Materials provided →
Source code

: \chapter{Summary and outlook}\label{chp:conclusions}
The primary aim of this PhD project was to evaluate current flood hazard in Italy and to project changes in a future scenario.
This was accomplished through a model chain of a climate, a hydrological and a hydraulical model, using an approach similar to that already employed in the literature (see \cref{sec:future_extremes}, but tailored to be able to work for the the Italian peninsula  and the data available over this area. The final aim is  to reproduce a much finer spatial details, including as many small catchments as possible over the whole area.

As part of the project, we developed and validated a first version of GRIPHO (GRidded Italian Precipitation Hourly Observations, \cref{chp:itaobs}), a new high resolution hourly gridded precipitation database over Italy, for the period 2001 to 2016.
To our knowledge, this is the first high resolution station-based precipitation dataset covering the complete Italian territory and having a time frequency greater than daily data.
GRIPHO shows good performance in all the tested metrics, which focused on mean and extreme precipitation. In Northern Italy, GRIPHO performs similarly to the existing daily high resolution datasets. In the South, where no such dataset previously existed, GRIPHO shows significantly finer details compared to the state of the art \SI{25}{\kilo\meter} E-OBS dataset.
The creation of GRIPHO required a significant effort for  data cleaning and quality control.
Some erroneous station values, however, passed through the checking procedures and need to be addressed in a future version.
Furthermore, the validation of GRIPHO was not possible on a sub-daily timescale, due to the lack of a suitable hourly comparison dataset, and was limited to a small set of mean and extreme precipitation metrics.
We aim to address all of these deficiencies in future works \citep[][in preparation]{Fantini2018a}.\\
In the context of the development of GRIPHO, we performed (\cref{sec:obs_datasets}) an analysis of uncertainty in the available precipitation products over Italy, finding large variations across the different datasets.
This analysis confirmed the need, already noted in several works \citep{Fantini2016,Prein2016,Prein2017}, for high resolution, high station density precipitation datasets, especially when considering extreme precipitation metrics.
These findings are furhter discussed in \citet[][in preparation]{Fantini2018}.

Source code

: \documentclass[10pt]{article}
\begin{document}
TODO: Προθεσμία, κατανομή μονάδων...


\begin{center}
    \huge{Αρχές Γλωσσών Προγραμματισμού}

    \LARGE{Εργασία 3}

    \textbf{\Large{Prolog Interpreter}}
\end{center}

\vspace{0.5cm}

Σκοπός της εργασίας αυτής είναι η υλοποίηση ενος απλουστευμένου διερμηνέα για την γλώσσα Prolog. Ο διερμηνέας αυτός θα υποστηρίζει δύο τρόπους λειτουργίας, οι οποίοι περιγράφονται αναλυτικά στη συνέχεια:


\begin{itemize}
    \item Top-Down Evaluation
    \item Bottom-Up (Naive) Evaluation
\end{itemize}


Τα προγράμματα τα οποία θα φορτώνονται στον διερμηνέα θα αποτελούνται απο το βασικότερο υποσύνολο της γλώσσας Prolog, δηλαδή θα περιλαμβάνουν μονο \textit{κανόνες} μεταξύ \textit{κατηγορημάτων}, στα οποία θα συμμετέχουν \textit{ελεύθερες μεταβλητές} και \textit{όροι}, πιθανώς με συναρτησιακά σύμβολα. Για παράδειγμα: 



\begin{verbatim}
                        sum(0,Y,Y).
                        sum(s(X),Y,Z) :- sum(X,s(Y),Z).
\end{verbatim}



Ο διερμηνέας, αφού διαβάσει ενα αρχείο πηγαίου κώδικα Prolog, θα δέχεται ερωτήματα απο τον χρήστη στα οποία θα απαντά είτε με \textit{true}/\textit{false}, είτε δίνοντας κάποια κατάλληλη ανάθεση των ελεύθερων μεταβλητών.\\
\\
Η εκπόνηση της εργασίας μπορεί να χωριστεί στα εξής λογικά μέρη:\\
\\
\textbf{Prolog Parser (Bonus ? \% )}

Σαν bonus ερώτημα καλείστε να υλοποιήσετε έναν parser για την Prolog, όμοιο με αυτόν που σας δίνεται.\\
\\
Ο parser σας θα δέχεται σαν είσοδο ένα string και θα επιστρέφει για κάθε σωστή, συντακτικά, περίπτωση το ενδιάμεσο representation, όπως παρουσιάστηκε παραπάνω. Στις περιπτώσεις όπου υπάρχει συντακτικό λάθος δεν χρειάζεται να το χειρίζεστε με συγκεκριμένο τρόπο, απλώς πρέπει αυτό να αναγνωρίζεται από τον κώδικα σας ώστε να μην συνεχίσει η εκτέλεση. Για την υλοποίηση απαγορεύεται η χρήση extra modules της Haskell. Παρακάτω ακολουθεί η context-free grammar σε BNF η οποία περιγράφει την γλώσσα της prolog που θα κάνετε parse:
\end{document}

Work to be completed → Whenever the word "works" shows up in a line of the entries, list that line.

Reply →
We aim to address all of these deficiencies in future works \citep[][in preparation]{Fantini2018a}.\\
This analysis confirmed the need, already noted in several works \citep{Fantini2016,Prein2016,Prein2017}, for high resolution, high station density precipitation datasets, especially when considering extreme precipitation metrics.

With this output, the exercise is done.